Considérant ce qui suit :

1. Aux termes du premier alinéa de l'article L. 521-1 du code de justice administrative : " Quand une décision administrative, même de rejet, fait l'objet d'une requête en annulation ou en réformation, le juge des référés, saisi d'une demande en ce sens, peut ordonner la suspension de l'exécution de cette décision, ou de certains de ses effets, lorsque l'urgence le justifie et qu'il est fait état d'un moyen propre à créer, en l'état de l'instruction, un doute sérieux quant à la légalité de la décision " et aux termes de l'article L. 522-1 dudit code : " Le juge des référés statue au terme d'une procédure contradictoire écrite ou orale. Lorsqu'il lui est demandé de prononcer les mesures visées aux articles L. 521-1 et L. 521-2, de les modifier ou d'y mettre fin, il informe sans délai les parties de la date et de l'heure de l'audience publique () ". L'article L. 522-3 dudit code dispose : " Lorsque la demande ne présente pas un caractère d'urgence ou lorsqu'il apparaît manifeste, au vu de la demande, que celle-ci ne relève pas de la compétence de la juridiction administrative, qu'elle est irrecevable ou qu'elle est mal fondée, le juge des référés peut la rejeter par une ordonnance motivée sans qu'il y ait lieu d'appliquer les deux premiers alinéas de l'article L. 522-1 ". Enfin, aux termes du premier alinéa de l'article R. 522-1 dudit code : " La requête visant au prononcé de mesures d'urgence doit () justifier de l'urgence de l'affaire ".
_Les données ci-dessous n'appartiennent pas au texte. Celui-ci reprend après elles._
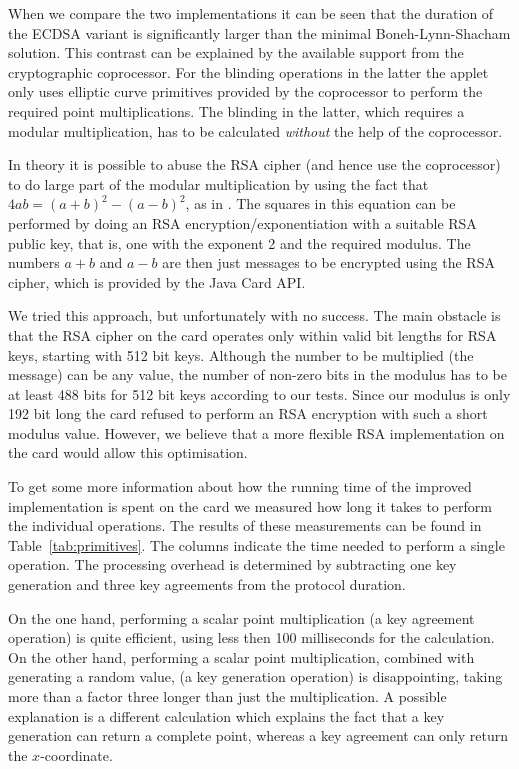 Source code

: When we compare the two implementations it can be seen that the duration of the
ECDSA variant is significantly larger than the minimal Boneh-Lynn-Shacham
solution. This contrast can be explained by the available support from the
cryptographic coprocessor. For the blinding operations in the latter the applet
only uses elliptic curve primitives provided by the coprocessor to perform the
required point multiplications. The blinding in the latter, which requires a
modular multiplication, has to be calculated \emph{without} the help of the
coprocessor.

In theory it is possible to abuse the RSA cipher (and hence use the coprocessor)
to do large part of the modular multiplication by using the fact that
$4ab = (a+b)^2 - (a-b)^2$, as in \cite{Sterckx09,TewsJacobs09}. The squares in
this equation can be performed by doing an RSA encryption\slash exponentiation
with a suitable RSA public key, that is, one with the exponent 2 and the
required modulus. The numbers $a+b$ and $a-b$ are then just messages to be
encrypted using the RSA cipher, which is provided by the Java Card API.

We tried this approach, but unfortunately with no success. The main obstacle is
that the RSA cipher on the card operates only within valid bit lengths for RSA
keys, starting with 512 bit keys. Although the number to be multiplied (the
message) can be any value, the number of non-zero bits in the modulus has to be
at least 488 bits for 512 bit keys according to our tests. Since our modulus is
only 192 bit long the card refused to perform an RSA encryption with such a
short modulus value. However, we believe that a more flexible RSA implementation
on the card would allow this optimisation.

To get some more information about how the running time of the improved
implementation is spent on the card we measured how long it takes to perform the
individual operations. The results of these measurements can be found in
Table~\ref{tab:primitives}. The columns indicate the time needed to perform a
single operation. The processing overhead is determined by subtracting one key
generation and three key agreements from the protocol duration.

On the one hand, performing a scalar point multiplication (a key agreement
operation) is quite efficient, using less then 100 milliseconds for the
calculation. On the other hand, performing a scalar point multiplication,
combined with generating a random value, (a key generation operation) is
disappointing, taking more than a factor three longer than just the
multiplication. A possible explanation is a different calculation which explains
the fact that a key generation can return a complete point, whereas a key
agreement can only return the $x$-coordinate.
2. L'urgence justifie que soit prononcée la suspension d'un acte administratif lorsque l'exécution de celui-ci porte atteinte, de manière suffisamment grave et immédiate, à un intérêt public, à la situation du requérant ou aux intérêts qu'il entend défendre. Il appartient au juge des référés d'apprécier concrètement, compte tenu des justifications fournies par le requérant, si les effets de l'acte litigieux sont de nature à caractériser une urgence justifiant que, sans attendre le jugement de la requête au fond, l'exécution de la décision soit suspendue.
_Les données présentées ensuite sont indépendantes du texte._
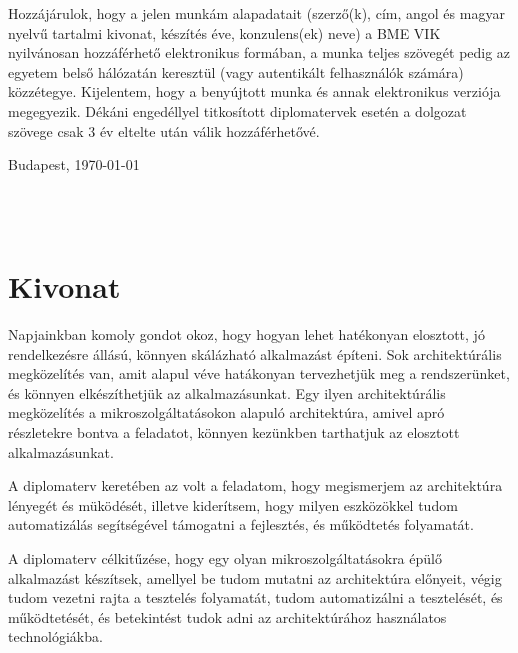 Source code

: \documentclass[11pt,magyar,a4paper,twoside,]{report}
\begin{document}
Hozzájárulok, hogy a jelen munkám alapadatait (szerző(k), cím, angol és magyar nyelvű tartalmi kivonat, készítés éve, konzulens(ek) neve) a BME VIK nyilvánosan hozzáférhető elektronikus formában, a munka teljes szövegét pedig az egyetem belső hálózatán keresztül (vagy autentikált felhasználók számára) közzétegye. Kijelentem, hogy a benyújtott munka és annak elektronikus verziója megegyezik. Dékáni engedéllyel titkosított diplomatervek esetén a dolgozat szövege csak 3 év eltelte után válik hozzáférhetővé.

\begin{flushleft}
\vspace*{1cm}
Budapest, \today
\end{flushleft}

\begin{flushright}
 \vspace*{1cm}
 \makebox[7cm]{\rule{6cm}{.4pt}}\\
 \\
\end{flushright}
\thispagestyle{empty}

\vfill
\clearpage
\thispagestyle{empty} %

\chapter*{Kivonat}\label{kivonat}

Napjainkban komoly gondot okoz, hogy hogyan lehet hatékonyan elosztott,
jó rendelkezésre állású, könnyen skálázható alkalmazást építeni. Sok
architektúrális megközelítés van, amit alapul véve hatákonyan
tervezhetjük meg a rendszerünket, és könnyen elkészíthetjük az
alkalmazásunkat. Egy ilyen architektúrális megközelítés a
mikroszolgáltatásokon alapuló architektúra, amivel apró részletekre
bontva a feladatot, könnyen kezünkben tarthatjuk az elosztott
alkalmazásunkat.

A diplomaterv keretében az volt a feladatom, hogy megismerjem az
architektúra lényegét és müködését, illetve kiderítsem, hogy milyen
eszközökkel tudom automatizálás segítségével támogatni a fejlesztés, és
működtetés folyamatát.

A diplomaterv célkitűzése, hogy egy olyan mikroszolgáltatásokra épülő
alkalmazást készítsek, amellyel be tudom mutatni az architektúra
előnyeit, végig tudom vezetni rajta a tesztelés folyamatát, tudom
automatizálni a tesztelését, és működtetését, és betekintést tudok adni
az architektúrához használatos technológiákba.
\end{document}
3. Pour justifier de l'urgence à suspendre l'exécution de la décision du 15 juillet 2025 par laquelle le préfet de la Dordogne a prononcé la suspension de son permis de conduire pour une durée de 6 mois, M. A fait valoir que la détention de son permis de conduire est indispensable pour l'exercice de sa profession de chauffer de poids lourds et de grutier et que la décision de suspension de son permis de conduire va entrainer la perte de son emploi et l'empêchera d' " assumer ses obligations familiales ". D'une part, le requérant n'apporte aucun élément probant permettant de tenir pour établie une rupture prochaine de son contrat de travail résultant de la suspension de son permis de conduire. D'autre part, si l'exécution de la décision contestée est susceptible de porter atteinte à sa situation professionnelle et sociale, elle répond, eu égard à la gravité de l'infraction au code de la route commise par l'intéressé, dépassement de la vitesse autorisée de plus de 40 km/h, à des exigences de protection et de sécurité routière. Dans ces conditions, et nonobstant la circonstance que M. A n'aurait commis que deux précédentes infractions au code de la route, la condition d'urgence, qui doit s'apprécier objectivement et globalement, n'est pas remplie. Par suite, sans qu'il soit besoin de se prononcer sur l'existence d'un doute réel et sérieux quant à la légalité de la décision, il y a lieu de rejeter la requête, par application de l'article L. 522-3 du code de justice administrative.

O R D O N N E :

Article 1er : La requête de M. A est rejetée.

Article 2 : La présente ordonnance sera notifiée à M. B A.

Copie en sera adressée au préfet de la Dordogne.

Fait à Pau, le 27 août 2025.

Le juge des référés,

J-C. PAUZIÈS

La République mande et ordonne au préfet de la Dordogne en ce qui le concerne ou à tous commissaires de justice à ce requis en ce qui concerne les voies de droit commun contre les parties privées, de pourvoir à l'exécution de la présente décision.